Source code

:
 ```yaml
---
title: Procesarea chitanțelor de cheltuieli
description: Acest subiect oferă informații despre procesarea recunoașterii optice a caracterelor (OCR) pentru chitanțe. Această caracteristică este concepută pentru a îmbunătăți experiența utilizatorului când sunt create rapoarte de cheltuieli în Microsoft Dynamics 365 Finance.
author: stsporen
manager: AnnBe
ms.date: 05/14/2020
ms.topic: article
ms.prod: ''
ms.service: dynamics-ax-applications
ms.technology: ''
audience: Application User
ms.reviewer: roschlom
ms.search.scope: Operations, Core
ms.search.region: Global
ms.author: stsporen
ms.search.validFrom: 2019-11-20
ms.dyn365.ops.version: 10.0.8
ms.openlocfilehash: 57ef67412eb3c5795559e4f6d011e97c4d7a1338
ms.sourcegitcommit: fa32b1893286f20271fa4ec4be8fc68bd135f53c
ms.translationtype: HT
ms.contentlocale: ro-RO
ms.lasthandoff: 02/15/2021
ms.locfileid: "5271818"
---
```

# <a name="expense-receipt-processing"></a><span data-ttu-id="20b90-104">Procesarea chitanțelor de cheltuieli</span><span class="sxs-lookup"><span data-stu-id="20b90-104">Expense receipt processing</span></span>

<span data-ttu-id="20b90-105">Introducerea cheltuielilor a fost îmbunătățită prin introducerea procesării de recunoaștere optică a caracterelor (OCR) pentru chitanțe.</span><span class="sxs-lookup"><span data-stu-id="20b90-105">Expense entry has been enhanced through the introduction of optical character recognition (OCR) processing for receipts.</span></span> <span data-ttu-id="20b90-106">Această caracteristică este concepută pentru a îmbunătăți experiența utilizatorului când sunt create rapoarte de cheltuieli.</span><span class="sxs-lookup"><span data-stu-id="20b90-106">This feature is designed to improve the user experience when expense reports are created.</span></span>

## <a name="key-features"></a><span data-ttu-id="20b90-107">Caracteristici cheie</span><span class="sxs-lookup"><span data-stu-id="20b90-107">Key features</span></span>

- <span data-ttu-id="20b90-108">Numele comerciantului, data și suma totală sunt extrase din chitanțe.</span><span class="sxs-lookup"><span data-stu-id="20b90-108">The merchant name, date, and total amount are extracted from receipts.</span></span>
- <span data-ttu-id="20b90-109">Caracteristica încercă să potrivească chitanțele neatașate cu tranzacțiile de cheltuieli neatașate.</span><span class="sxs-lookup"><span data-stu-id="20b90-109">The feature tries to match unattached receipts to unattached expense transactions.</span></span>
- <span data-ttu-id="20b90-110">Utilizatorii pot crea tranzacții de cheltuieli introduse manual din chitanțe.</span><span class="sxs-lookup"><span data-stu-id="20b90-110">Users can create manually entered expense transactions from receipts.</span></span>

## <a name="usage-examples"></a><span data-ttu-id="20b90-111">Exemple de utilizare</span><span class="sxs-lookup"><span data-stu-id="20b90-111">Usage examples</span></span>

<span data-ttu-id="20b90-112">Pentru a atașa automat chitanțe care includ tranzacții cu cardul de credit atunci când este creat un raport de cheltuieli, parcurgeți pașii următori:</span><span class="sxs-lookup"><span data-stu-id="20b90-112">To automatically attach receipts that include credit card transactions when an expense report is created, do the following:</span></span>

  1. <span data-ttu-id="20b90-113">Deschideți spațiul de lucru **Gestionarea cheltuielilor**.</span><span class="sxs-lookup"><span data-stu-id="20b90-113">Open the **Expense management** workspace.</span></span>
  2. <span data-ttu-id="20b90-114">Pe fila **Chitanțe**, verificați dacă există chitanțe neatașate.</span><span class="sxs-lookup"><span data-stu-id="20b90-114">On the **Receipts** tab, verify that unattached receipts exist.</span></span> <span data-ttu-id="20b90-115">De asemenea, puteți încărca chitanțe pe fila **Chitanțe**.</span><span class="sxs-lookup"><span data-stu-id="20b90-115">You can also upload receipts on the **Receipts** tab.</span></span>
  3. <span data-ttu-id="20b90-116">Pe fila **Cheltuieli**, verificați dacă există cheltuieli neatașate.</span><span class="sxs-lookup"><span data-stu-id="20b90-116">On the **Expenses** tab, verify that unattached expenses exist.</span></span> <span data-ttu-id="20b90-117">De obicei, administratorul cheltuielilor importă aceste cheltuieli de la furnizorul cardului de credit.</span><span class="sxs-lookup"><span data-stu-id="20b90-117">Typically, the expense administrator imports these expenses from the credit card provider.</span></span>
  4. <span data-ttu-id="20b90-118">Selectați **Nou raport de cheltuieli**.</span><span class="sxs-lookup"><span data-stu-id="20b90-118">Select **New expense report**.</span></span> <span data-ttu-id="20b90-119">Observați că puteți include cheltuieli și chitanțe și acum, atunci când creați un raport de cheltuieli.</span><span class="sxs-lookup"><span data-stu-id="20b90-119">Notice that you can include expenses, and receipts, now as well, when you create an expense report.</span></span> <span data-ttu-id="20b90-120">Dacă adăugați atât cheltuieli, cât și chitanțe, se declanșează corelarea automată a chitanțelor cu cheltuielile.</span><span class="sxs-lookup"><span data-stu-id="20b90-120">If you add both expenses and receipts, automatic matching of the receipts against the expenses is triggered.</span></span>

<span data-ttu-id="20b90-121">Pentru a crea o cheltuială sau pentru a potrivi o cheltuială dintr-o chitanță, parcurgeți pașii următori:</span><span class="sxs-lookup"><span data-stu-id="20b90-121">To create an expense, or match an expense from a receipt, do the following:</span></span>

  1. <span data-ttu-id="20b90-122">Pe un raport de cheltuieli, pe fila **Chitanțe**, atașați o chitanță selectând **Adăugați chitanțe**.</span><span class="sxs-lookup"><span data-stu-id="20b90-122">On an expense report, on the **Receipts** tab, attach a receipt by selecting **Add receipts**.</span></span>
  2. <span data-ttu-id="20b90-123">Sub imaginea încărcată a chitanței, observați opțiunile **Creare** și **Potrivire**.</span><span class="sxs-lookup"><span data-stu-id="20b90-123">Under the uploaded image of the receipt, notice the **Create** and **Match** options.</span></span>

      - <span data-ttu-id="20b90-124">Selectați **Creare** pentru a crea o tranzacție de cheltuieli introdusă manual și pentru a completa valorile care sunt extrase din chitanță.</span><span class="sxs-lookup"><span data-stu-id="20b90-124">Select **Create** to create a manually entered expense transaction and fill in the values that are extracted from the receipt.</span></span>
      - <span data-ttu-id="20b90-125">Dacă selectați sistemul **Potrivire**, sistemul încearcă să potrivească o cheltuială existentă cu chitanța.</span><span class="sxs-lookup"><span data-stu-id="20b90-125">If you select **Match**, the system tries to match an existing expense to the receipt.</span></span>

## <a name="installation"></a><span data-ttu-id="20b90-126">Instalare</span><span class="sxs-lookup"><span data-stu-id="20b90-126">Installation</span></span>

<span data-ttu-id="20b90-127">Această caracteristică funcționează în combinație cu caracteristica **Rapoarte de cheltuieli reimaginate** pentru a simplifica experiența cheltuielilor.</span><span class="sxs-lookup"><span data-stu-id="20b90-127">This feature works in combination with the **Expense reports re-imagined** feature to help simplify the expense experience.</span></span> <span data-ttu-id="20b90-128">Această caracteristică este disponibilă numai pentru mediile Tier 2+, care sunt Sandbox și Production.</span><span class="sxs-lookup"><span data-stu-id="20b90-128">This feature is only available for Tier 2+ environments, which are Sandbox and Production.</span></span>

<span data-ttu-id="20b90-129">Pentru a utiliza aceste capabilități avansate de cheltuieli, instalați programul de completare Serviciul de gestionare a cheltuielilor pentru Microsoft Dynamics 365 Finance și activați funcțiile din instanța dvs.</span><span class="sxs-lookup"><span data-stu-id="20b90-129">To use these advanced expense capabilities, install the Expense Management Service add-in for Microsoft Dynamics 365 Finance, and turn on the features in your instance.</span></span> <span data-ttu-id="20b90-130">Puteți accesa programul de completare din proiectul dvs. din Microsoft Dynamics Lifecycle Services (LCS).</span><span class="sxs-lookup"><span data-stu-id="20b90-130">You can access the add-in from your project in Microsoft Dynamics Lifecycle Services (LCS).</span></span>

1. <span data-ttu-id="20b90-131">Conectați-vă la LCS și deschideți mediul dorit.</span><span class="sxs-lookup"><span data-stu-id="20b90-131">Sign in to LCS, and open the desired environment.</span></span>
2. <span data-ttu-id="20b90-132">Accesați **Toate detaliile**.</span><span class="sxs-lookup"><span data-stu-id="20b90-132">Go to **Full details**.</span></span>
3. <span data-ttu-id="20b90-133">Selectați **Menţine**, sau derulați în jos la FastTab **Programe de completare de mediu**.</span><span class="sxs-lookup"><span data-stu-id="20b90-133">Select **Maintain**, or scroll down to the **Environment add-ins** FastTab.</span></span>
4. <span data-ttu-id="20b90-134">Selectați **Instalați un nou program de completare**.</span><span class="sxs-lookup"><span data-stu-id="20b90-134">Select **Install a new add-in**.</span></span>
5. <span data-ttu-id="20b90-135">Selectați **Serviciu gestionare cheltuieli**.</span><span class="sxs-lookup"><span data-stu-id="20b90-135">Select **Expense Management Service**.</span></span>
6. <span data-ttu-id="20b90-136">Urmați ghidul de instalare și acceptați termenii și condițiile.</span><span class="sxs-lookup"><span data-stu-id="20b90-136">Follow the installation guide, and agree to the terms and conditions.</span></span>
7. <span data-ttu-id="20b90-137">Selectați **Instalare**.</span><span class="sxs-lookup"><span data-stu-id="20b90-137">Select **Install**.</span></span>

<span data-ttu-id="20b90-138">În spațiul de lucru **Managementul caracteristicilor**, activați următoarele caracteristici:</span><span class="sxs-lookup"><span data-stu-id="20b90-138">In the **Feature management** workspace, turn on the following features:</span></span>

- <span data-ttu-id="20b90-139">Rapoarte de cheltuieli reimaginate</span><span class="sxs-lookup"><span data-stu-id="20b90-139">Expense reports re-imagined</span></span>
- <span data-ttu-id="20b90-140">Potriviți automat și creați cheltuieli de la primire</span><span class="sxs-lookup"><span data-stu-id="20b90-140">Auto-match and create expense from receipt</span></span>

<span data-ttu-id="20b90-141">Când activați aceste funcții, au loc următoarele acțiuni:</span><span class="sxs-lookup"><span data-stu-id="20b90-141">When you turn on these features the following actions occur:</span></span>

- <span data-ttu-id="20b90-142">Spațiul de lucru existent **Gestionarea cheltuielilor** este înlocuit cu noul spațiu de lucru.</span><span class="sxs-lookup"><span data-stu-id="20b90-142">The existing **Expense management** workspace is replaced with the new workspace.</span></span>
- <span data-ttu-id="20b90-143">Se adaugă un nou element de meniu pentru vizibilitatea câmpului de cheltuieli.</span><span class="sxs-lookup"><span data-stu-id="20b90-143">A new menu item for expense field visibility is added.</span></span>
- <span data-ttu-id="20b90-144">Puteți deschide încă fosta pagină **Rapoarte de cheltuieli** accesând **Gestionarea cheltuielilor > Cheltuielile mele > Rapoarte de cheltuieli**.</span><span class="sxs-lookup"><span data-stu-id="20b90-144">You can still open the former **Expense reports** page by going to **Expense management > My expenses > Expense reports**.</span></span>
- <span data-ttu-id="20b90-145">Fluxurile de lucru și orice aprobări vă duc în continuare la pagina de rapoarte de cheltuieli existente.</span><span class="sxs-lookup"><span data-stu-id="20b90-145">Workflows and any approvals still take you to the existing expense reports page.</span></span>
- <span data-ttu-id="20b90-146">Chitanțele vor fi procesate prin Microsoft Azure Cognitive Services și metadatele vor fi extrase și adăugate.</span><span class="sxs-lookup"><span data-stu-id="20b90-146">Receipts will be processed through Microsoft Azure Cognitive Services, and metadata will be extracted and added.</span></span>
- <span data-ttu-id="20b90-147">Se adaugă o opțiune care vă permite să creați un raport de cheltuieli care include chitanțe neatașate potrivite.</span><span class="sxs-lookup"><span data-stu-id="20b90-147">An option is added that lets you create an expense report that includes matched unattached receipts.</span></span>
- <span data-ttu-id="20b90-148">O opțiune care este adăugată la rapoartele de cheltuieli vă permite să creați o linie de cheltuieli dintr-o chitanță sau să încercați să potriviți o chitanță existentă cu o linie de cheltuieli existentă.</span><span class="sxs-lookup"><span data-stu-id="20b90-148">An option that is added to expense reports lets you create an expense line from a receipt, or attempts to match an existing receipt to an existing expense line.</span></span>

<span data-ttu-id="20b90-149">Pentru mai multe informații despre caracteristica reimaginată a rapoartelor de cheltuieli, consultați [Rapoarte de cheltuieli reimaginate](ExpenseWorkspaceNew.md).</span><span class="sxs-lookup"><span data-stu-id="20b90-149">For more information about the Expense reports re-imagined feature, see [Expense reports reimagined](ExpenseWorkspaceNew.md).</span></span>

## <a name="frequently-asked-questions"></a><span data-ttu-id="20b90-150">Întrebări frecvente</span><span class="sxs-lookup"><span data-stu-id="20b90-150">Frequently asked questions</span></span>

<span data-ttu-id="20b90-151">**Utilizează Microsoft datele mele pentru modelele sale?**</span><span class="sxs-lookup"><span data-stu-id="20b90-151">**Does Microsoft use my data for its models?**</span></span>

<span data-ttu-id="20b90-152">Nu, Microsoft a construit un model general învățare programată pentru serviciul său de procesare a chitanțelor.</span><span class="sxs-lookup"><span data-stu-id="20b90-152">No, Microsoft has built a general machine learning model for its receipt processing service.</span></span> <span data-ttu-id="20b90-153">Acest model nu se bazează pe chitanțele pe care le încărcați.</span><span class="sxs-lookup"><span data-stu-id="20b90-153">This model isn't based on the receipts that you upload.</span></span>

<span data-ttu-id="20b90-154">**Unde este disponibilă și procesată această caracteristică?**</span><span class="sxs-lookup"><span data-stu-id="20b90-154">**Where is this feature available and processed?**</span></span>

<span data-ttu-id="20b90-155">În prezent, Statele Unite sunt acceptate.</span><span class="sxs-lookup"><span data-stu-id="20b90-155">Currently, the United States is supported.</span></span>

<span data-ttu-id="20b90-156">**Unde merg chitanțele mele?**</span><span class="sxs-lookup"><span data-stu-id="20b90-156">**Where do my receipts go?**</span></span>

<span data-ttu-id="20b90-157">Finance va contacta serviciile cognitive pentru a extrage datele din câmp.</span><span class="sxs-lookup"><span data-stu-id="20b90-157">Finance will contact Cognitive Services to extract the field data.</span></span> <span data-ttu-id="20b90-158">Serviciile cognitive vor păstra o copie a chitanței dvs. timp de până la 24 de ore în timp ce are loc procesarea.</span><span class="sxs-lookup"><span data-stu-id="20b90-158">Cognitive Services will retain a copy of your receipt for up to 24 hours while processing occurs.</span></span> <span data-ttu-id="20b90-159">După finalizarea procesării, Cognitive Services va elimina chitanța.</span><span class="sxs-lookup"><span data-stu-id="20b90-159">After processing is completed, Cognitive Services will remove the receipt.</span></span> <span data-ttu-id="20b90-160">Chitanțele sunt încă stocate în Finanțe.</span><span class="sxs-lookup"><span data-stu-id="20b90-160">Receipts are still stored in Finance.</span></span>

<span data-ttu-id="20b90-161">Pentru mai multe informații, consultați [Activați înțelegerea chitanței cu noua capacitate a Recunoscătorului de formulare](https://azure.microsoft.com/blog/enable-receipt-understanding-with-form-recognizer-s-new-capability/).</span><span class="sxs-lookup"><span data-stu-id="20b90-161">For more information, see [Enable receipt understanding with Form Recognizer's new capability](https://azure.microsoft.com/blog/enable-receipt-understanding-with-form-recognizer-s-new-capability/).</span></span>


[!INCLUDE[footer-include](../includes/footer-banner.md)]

----------

Taking the listing above as the source, transcribe only the lines starting at the line with "expense reports page.</span></span>" and going through the line with "extracted and added.</span></span>", unaltered and with both ends included.

• [WRITTEN SOLUTION]:
- <span data-ttu-id="20b90-145">Fluxurile de lucru și orice aprobări vă duc în continuare la pagina de rapoarte de cheltuieli existente.</span><span class="sxs-lookup"><span data-stu-id="20b90-145">Workflows and any approvals still take you to the existing expense reports page.</span></span>
- <span data-ttu-id="20b90-146">Chitanțele vor fi procesate prin Microsoft Azure Cognitive Services și metadatele vor fi extrase și adăugate.</span><span class="sxs-lookup"><span data-stu-id="20b90-146">Receipts will be processed through Microsoft Azure Cognitive Services, and metadata will be extracted and added.</span></span>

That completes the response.